Dire price looms if excesses of military are not checked

A video grab of a military police officer harassing a traffic policeman for failing to clear the way for them. 

What you need to know:

  • The issue: Indiscipline 
  • Our view: There is no longer a need to execute another Cpl Omediyo and Pte Mohammed to instill discipline, but there is a lot more heads of the military can do.

In March 2002, two UPDF soldiers, Cpl James Omediyo and Pte Abdullah Mohammed, were summarily executed by firing squad after being found guilty, on their own confession, of killing Fr Declan O’Toole and two parishioners the Irish priest was travelling with in Karamoja.

At the time, soldiers spent their time either in the barracks or on the frontline. Those who were seen on the streets carried themselves with so much discipline, giving wananchi a sense of security – despite isolated cases in bars or here-and-there.

But everything has changed. If it is not a journalist being clobbered in broad daylight, it is another mwananchi being molested for reasons no one ever gets to know. When they are not using batons, it is the bullet.

And nobody is safe. Nobody, maybe with the exception of the President and his immediate family, for now.

Earlier this week, this newspaper’s digital team published a video clip showing a military officer rudely dragging a Traffic Police officer by the collar in public. In January, a Traffic Police officer, Robert Mukebezi, had his leg amputated after taking a bullet from soldiers as he responded to duty to tow away a military vehicle involved in an accident.

That the military continues to flaunt such excesses in public is telling of what more they are doing beyond the realms of lenses and human eyes. This should be a concern not just for wananchi but even the top officials in government as well as the military themselves.

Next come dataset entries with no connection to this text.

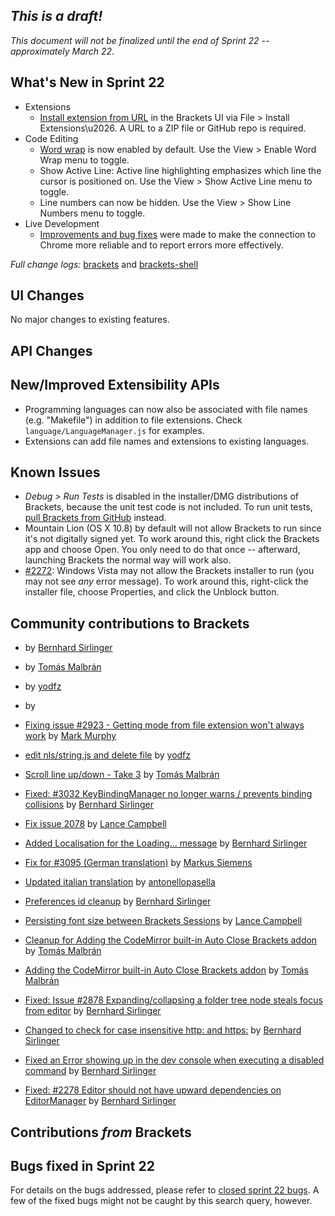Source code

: _This is a draft!_
--------------------
_This document will not be finalized until the end of Sprint 22 -- approximately March 22._

What's New in Sprint 22
-----------------------
* Extensions
    * [Install extension from URL](https://trello.com/card/3-extension-installation-url/4f90a6d98f77505d7940ce88/789) in the Brackets UI via File > Install Extensions\u2026. A URL to a ZIP file or GitHub repo is required.
* Code Editing
    * [Word wrap](https://trello.com/card/2-word-wrap/4f90a6d98f77505d7940ce88/270) is now enabled by default. Use the View > Enable Word Wrap menu to toggle.
    * Show Active Line: Active line highlighting emphasizes which line the cursor is positioned on. Use the View > Show Active Line menu to toggle.
    * Line numbers can now be hidden. Use the View > Show Line Numbers menu to toggle.
* Live Development
    * [Improvements and bug fixes](https://trello.com/c/R0ZFrFV4) were made to make the connection to Chrome more reliable and to report errors more effectively.

_Full change logs:_ [brackets](https://github.com/adobe/brackets/compare/sprint-21...sprint-22#commits_bucket) and [brackets-shell](https://github.com/adobe/brackets-shell/compare/sprint-21...sprint-22#commits_bucket)


UI Changes
----------
No major changes to existing features.


API Changes
-----------

New/Improved Extensibility APIs
-------------------------------
* Programming languages can now also be associated with file names (e.g. "Makefile") in addition to file extensions. Check `language/LanguageManager.js` for examples.
* Extensions can add file names and extensions to existing languages.

Known Issues
------------
* _Debug > Run Tests_ is disabled in the installer/DMG distributions of Brackets, because the unit test code is not included. To run unit tests, [pull Brackets from GitHub](https://github.com/adobe/brackets/wiki/How-to-Hack-on-Brackets#wiki-getcode) instead.
* Mountain Lion (OS X 10.8) by default will not allow Brackets to run since it's not digitally signed yet.  To work around this, right click the Brackets app and choose Open.  You only need to do that once -- afterward, launching Brackets the normal way will work also.
* [#2272](https://github.com/adobe/brackets/issues/2272): Windows Vista may not allow the Brackets installer to run (you may not see _any_ error message). To work around this, right-click the installer file, choose Properties, and click the Unblock button.


Community contributions to Brackets
-----------------------------------

* [](https://github.com/adobe/brackets/pull/) by [Bernhard Sirlinger](https://github.com/WebsiteDeveloper)
* [](https://github.com/adobe/brackets/pull/) by [Tomás Malbrán](https://github.com/TomMalbran)
* [](https://github.com/adobe/brackets/pull/) by [yodfz](https://github.com/yodfz)
* [](https://github.com/adobe/brackets/pull/) by [](https://github.com/)

* [Fixing issue #2923 - Getting mode from file extension won't always work](https://github.com/adobe/brackets/pull/3029) by [Mark Murphy](https://github.com/MarkMurphy)
* [edit nls/string.js and delete file](https://github.com/adobe/brackets/pull/3112) by [yodfz](https://github.com/yodfz)
* [Scroll line up/down - Take 3](https://github.com/adobe/brackets/pull/3068) by [Tomás Malbrán](https://github.com/TomMalbran)
* [Fixed: #3032 KeyBindingManager no longer warns / prevents binding collisions](https://github.com/adobe/brackets/pull/3081) by [Bernhard Sirlinger](https://github.com/WebsiteDeveloper)
* [Fix issue 2078](https://github.com/adobe/brackets/pull/3058) by [Lance Campbell](https://github.com/lkcampbell)
* [Added Localisation for the Loading... message](https://github.com/adobe/brackets/pull/3020) by [Bernhard Sirlinger](https://github.com/WebsiteDeveloper)
* [Fix for #3095 (German translation)](https://github.com/adobe/brackets/pull/3096) by [Markus Siemens](https://github.com/msiemens)
* [Updated italian translation](https://github.com/adobe/brackets/pull/2996) by [antonellopasella](https://github.com/antonellopasella)
* [Preferences id cleanup](https://github.com/adobe/brackets/pull/3018) by [Bernhard Sirlinger](https://github.com/WebsiteDeveloper)
* [Persisting font size between Brackets Sessions](https://github.com/adobe/brackets/pull/) by [Lance Campbell](https://github.com/lkcampbell)
* [Cleanup for Adding the CodeMirror built-in Auto Close Brackets addon](https://github.com/adobe/brackets/pull/3075) by [Tomás Malbrán](https://github.com/TomMalbran)
* [Adding the CodeMirror built-in Auto Close Brackets addon](https://github.com/adobe/brackets/pull/3040) by [Tomás Malbrán](https://github.com/TomMalbran)
* [Fixed: Issue #2878 Expanding/collapsing a folder tree node steals focus from editor](https://github.com/adobe/brackets/pull/2879) by [Bernhard Sirlinger](https://github.com/WebsiteDeveloper)
* [Changed to check for case insensitive http: and https:](https://github.com/adobe/brackets/pull/3019) by [Bernhard Sirlinger](https://github.com/WebsiteDeveloper)
* [Fixed an Error showing up in the dev console when executing a disabled command](https://github.com/adobe/brackets/pull/3045) by [Bernhard Sirlinger](https://github.com/WebsiteDeveloper)
* [Fixed: #2278 Editor should not have upward dependencies on EditorManager](https://github.com/adobe/brackets/pull/2750) by [Bernhard Sirlinger](https://github.com/WebsiteDeveloper)

Contributions _from_ Brackets
-----------------------------

Bugs fixed in Sprint 22
-----------------------
For details on the bugs addressed, please refer to [closed sprint 22 bugs](https://github.com/adobe/brackets/issues?labels=&milestone=9&state=closed). A few of the fixed bugs might not be caught by this search query, however.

The dark history of our recent past should be the stark reminder that a UPDF General taking possession of a piece of land and proceeding with construction in total disregard of both the local authority and court of law is not something that can be wished away. This, like the impunity displayed in clobbering civilians or manhandling police officers, reflect loss of discipline in the military.

While it is easy to forge ahead with the politics of allowing a little stench in exchange for the military’s support in grander political schemes, when discipline is completely flushed down the drain, there is hardly any mask that can cover the country from the consequences of this same stench.

There is no longer a need to execute another Cpl Omediyo and Pte Mohammed to instill discipline, but there is a lot more heads of the military can do. The fact that a soldier would molest a civilian or even a police officer in public just days after another is reported to have been convicted of similar charges perhaps shows that there is no deterrent punishment being meted out.

History must not repeat itself under our watch.